Anatomy of a $70 million Deal

By Ron Arnold: Executive Director
Daviess County Economic Development Corporation

When a team hits a winning streak, people often ask, “How did you do that?” Daviess County and Washington Indiana have recently enjoyed a number of consecutive expansions and outright wins, attracting this inevitable question.

The region clearly benefits from the opening of I-69 through the county, but the real cause for success can be summed up in one four-letter word: team.

One recent team win in particular – the $70 million expansion of the Grain Process Corporation (GPC) facility in Washington – comes to mind. Several individuals and organizations came together to make this happen and score a major win up against some well-funded and intense varsity players in economic development.

GPC currently processes upwards of 100,000 bushels of corn a day. Because of GPC, corn-rich Daviess County actually has become a corn-importer from surrounding counties and farms. Daviess County first won the GPC expansion project in a multi-state shootout in 1998, which laid the foundation for possible future growth.

A subsidiary of the Kent Corporation, the Washington-based $500 million wet mill holds a high reputation for its corn-based products, which include maltodextrins, corn syrup solids and starches, corn oil, ethyl alcohol and animal feeds. The local Indiana operation already employs 150 people and makes a solid positive economic and community partner impact on the region.

So when the GPC board of directors let it be known that it was considering a major expansion, it was time for a full court press.

Job one in this process was to build a team. Joe Wellman, the Mayor of Washington, and the county commissioners (with Tony Wichman serving as president of the Commissioners) already have a team rhythm in place to work together to land economic development deals. So we had a lineup advantage there already.

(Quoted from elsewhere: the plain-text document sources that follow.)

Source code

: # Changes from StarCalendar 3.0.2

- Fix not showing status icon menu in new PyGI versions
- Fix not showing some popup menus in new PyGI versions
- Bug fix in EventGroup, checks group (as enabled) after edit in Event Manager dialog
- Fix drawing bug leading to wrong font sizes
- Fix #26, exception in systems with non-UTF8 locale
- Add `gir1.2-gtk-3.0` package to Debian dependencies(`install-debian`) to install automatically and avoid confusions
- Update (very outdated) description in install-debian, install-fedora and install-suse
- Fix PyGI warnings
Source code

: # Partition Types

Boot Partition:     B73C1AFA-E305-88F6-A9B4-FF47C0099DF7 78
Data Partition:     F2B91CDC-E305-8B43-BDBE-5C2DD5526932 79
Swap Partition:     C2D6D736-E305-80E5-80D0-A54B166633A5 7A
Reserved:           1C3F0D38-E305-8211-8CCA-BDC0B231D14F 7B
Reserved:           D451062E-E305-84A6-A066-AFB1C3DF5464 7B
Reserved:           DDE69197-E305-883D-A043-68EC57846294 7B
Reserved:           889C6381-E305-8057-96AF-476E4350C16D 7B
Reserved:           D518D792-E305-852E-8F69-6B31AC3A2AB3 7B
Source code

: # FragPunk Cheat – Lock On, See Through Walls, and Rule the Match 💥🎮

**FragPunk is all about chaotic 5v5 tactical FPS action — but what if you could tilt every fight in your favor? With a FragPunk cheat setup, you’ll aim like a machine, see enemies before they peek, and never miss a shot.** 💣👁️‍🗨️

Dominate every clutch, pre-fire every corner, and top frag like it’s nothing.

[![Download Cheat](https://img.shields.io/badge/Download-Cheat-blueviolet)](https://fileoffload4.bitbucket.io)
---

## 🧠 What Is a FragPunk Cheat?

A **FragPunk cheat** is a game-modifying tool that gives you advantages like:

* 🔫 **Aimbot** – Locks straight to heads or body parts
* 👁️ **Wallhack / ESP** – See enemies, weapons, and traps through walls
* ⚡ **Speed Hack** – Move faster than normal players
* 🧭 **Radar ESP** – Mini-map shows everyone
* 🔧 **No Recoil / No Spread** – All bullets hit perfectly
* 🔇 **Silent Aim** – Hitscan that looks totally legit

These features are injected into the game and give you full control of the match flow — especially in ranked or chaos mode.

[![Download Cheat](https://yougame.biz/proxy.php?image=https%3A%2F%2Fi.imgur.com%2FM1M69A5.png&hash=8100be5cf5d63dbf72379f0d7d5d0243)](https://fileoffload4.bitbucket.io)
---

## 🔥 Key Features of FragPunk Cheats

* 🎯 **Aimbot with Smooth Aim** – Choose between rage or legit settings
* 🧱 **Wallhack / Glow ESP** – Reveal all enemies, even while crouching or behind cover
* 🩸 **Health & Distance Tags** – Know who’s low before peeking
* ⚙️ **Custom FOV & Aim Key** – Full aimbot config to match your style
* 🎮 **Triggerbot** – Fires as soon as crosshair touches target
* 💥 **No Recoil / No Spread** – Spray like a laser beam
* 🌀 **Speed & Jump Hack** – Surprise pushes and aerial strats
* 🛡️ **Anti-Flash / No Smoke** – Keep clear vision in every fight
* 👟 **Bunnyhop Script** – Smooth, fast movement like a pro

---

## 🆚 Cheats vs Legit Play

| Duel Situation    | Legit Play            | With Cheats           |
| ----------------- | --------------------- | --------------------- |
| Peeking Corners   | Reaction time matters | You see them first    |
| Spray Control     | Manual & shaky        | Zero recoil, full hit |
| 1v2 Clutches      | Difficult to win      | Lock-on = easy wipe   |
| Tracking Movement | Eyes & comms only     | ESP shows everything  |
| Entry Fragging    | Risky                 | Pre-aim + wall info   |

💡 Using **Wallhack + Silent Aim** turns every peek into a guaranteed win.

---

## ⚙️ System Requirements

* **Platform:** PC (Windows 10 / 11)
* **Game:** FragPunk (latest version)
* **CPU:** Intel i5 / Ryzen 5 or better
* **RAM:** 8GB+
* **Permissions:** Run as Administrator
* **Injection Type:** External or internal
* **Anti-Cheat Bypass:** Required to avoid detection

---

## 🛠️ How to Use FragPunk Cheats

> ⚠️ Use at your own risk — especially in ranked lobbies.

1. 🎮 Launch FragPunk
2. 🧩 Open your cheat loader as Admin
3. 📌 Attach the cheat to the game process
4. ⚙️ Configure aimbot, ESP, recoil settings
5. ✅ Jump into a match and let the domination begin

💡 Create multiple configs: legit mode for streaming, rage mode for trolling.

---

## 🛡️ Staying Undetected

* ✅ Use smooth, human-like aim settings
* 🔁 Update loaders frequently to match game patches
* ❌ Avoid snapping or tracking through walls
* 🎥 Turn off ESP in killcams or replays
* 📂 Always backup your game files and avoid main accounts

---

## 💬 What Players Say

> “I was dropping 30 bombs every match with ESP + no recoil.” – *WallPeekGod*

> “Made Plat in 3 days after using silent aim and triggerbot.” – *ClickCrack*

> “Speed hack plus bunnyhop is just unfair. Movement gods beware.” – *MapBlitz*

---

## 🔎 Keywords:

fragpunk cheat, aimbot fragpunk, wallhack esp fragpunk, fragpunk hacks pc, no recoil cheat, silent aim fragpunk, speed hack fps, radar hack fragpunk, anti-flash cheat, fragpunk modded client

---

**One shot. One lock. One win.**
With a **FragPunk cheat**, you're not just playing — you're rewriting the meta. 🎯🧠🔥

GPC milling processes require a ready supply of energy. So we were fortunate to tap Ken Frye, general manager of Daviess-Martin REMC, and Chuck Martindale and Harold Gutzwiller of Hoosier Energy, to put together an attractive discounted rate to provide up to five additional megawatts of power. As Ken noted, the possibility of federal agency-driven energy price increases could have been a deal-killer. The temporary energy discounts sweetened the deal.

Washington is fortunate to have a long history of transportation and logistics driven initially by railroads. The east-west rail line through Washington still represents a major advantage, and GPC will be able to use new siding and a cross-deck loading facility when the expansion comes online. That, together with the north-south freight access of I-69, was another deal sweetener. By aggressively maintaining rail service, Daviess County had an edge.

Back to the team, we had the benefit of strong and critical support from the Radius Indiana regional economic development group, led by former Lt. Governor Becky Skillman (who holds a long record of economic development success) and development manager Jeremy Sowders. This was augmented and strengthened by solid leadership and resources of the Indiana Economic Development Corporation (IEDC), provided by Susan Vaughn and Pam Fisher.

All of the elements of this team added investment initiatives, negotiated conditional tax credits, performance-based tax abatements and other deal-makers.

All of the team’s efforts were greatly furthered when Gov. Mike Pence personally took part, making a personal visit to Kent and GPC executives in Iowa. The considerable strategic impact of having a state governor weigh in cannot be understated. As Gage Kent, the chairman and CEO of the Kent Corporation later said, “The business friendly leadership of Indiana Governor Mike Pence and his economic development team showed us that they were committed to helping GPC grow. We were also impressed with the local economic development team and the community members.”

Our out-of-state competition put together an impressive offense, but in the end our team was able to put enough critical shots on goal to win. Take one or elements out of our team, and there could have been a much different outcome. Each part played a critical role, and the sum of effective collaboration – from top to bottom – produced a win – a win for Washington and Daviess County, and a major win for Indiana.